__Task objective__
Reproduce the whole listing, keeping every character the same.

__Input for this task__
○ ○ ○ ○ ○

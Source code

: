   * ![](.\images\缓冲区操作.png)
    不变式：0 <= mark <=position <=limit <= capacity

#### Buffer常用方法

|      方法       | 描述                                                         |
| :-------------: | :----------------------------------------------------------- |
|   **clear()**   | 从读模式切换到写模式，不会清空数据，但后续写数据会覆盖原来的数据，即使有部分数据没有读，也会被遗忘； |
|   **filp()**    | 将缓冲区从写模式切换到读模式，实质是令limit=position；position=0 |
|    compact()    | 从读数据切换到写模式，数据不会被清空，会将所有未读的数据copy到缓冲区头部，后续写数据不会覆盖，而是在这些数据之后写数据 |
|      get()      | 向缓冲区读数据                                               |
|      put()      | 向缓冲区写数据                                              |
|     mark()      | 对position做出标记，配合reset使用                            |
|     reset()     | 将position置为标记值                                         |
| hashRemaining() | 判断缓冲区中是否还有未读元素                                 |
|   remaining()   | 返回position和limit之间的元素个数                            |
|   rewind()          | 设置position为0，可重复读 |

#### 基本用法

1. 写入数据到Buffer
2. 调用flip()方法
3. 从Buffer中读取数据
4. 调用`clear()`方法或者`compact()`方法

○ ○ ○ ○ ○

__Solution below__
Source code

:   * ![](.\images\缓冲区操作.png)
    不变式：0 <= mark <=position <=limit <= capacity

#### Buffer常用方法

|      方法       | 描述                                                         |
| :-------------: | :----------------------------------------------------------- |
|   **clear()**   | 从读模式切换到写模式，不会清空数据，但后续写数据会覆盖原来的数据，即使有部分数据没有读，也会被遗忘； |
|   **filp()**    | 将缓冲区从写模式切换到读模式，实质是令limit=position；position=0 |
|    compact()    | 从读数据切换到写模式，数据不会被清空，会将所有未读的数据copy到缓冲区头部，后续写数据不会覆盖，而是在这些数据之后写数据 |
|      get()      | 向缓冲区读数据                                               |
|      put()      | 向缓冲区写数据                                              |
|     mark()      | 对position做出标记，配合reset使用                            |
|     reset()     | 将position置为标记值                                         |
| hashRemaining() | 判断缓冲区中是否还有未读元素                                 |
|   remaining()   | 返回position和limit之间的元素个数                            |
|   rewind()          | 设置position为0，可重复读 |

#### 基本用法

1. 写入数据到Buffer
2. 调用flip()方法
3. 从Buffer中读取数据
4. 调用`clear()`方法或者`compact()`方法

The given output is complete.